For every line in the records below that holds "claim", make a copy.

Stored entries
--

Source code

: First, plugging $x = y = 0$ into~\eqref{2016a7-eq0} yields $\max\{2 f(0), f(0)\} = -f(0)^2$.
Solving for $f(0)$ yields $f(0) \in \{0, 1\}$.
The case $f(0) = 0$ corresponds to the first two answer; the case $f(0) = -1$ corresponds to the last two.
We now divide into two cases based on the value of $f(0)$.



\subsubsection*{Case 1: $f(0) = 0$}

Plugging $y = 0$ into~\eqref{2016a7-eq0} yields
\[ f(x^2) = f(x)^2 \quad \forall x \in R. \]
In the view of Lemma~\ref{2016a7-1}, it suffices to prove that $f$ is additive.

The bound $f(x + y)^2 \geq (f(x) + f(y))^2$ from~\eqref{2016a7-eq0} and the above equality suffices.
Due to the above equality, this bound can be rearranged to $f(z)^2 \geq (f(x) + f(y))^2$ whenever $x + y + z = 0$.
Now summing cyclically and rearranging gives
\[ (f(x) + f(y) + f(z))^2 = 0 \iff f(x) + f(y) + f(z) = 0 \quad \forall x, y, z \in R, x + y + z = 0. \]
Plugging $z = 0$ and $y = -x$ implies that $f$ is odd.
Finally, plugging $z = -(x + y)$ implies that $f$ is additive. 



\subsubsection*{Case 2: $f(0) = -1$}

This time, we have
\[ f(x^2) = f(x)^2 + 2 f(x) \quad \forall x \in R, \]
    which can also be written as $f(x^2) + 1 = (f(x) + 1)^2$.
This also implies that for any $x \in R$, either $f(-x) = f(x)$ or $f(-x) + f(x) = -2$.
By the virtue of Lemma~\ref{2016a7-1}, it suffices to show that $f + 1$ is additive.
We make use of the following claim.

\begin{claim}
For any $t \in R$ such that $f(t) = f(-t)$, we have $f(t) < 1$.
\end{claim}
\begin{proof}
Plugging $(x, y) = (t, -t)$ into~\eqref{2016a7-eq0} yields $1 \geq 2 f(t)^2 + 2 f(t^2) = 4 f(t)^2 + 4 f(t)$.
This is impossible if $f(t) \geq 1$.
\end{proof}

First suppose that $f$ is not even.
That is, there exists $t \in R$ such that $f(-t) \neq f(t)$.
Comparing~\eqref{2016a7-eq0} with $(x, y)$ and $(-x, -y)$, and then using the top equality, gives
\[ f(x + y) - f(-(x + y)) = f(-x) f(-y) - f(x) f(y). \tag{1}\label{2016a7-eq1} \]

--

Solution to this problem |
We make use of the following claim.
\begin{claim}
\end{claim}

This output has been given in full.